I didn't think we could use this for a sales brochure
_Posted via Mobile Device_


----------



## Putman Lake Campground (Oct 4, 2010)

meeee said:


> I didn't think we could use this for a sales brochure
> _Posted via Mobile Device_


Normally we can't. as a paid advertiser it's different. Not only am I a paid advertiser, but I"M also a supporting member and ask customers that we give discounts to to use their savings to be supporting members here also. that way we all win.

However, as I indicated in the PM to you, most of my posts here actually refer folks to other places ....which ever fits them. if I think we are what they are looking for I PM them instead of a sales pitch.

This post here was intended in humor.

Thanks for letting me know your discontent though


----------



## Anish (Mar 6, 2009)

Tell ya what, I'm gettin the itch pretty bad too. 
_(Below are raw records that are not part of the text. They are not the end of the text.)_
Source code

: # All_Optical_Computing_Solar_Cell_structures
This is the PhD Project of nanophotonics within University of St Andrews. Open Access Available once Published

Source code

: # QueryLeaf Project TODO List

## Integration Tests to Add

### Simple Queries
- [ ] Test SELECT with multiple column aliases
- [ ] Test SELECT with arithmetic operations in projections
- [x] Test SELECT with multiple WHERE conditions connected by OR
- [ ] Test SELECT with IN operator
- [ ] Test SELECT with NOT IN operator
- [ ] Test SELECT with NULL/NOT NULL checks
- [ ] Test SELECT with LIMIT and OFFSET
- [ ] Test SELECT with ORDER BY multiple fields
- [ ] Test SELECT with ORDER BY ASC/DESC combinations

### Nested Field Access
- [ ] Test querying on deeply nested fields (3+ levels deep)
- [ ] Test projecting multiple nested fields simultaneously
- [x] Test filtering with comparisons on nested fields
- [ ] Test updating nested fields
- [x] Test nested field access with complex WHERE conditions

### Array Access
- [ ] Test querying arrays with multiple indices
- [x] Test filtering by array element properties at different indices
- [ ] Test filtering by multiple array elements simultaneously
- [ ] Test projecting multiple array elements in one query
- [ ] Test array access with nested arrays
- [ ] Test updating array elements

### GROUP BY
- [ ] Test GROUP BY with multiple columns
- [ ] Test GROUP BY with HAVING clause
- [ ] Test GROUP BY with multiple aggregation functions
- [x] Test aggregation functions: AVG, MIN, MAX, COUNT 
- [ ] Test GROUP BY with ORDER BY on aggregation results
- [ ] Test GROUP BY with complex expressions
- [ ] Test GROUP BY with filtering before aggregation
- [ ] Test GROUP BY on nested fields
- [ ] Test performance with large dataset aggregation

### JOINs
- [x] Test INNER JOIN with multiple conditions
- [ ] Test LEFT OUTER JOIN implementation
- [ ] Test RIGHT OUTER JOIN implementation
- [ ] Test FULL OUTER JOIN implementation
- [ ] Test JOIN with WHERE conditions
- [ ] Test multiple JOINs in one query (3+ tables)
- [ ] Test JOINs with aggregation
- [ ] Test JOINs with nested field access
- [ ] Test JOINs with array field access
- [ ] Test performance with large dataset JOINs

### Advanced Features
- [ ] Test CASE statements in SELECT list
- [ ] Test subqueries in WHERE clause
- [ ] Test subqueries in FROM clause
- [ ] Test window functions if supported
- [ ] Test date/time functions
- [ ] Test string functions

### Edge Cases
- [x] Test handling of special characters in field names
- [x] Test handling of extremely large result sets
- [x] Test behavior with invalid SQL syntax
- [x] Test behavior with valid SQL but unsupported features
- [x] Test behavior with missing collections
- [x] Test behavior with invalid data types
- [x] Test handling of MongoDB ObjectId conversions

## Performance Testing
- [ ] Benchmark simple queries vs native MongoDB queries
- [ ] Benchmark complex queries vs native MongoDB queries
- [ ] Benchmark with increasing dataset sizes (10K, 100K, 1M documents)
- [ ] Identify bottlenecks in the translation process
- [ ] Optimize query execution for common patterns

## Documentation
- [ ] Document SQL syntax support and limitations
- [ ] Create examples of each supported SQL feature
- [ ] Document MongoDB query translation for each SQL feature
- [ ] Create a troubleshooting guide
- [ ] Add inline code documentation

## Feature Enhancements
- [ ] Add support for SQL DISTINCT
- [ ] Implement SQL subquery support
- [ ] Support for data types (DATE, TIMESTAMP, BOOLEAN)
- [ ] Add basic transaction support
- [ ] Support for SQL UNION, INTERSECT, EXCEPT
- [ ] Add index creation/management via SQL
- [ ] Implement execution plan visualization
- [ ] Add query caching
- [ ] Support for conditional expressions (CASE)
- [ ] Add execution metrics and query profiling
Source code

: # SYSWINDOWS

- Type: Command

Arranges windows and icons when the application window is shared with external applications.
As far as Putman's, honestly, I can't say as I blame them, I'd throw a plug for myself out there every now and then too. I also have noticed that they do refer people other places too. Heck, I know their campground is on my family's list of "to camp" places for this summer .


----------



## bigmac (Nov 28, 2000)

Because they are on here, and are supporters of this site so some people have a place to whine:lol: My family and I will be pulling through there this summer! Can't wait!!!


----------



## Putman Lake Campground (Oct 4, 2010)

Thanks!!

We look forward to it!


----------



## RGROSE (Jan 16, 2005)

Nothing wrong with what your doing. My family will also be stopping by this summer. maybe even for Easter weekend if he weather is nice,,,,,


----------



## Putman Lake Campground (Oct 4, 2010)

RGROSE said:


> Nothing wrong with what your doing. My family will also be stopping by this summer. maybe even for Easter weekend if he weather is nice,,,,,


Better yet, the 10 day forecast is mid to high 50's all through it with 3 days chance of rain and Sunday being in the mid 60's! Great spring weather, and I"m sure great early spring fishing.

The entire petting zoo (horses and calves)won't all be up here yet, but the mushrooms should be up, and the fish are in! 

We look forward to it. 


Kevin
www.putmanlake.com
[email protected]
231 745 2621

(the website does contain a couple of errors, such as not much for a store right now, and the video game room is temporarily shut down pending a bigger better rebuild, and we now have 90 sites instead of 42, and brand new power and water throughout).


----------



## RGROSE (Jan 16, 2005)

Please keep me posted on the mushroom progress


----------



## Putman Lake Campground (Oct 4, 2010)

RGROSE said:


> Please keep me posted on the mushroom progress


I might forget okay. [email protected]
(then the bosses aka women, will make sure I don't screw up)

what kinda are you after?

I'm thinking I've already seen a beefsteak or two, but need to double check

when the beef steaks do good here they are everywhere!! morals aren't all bad right here, but can be a challenge to get a meal in a short time.

the stumpers were everywhere last year.. unbeleivably


----------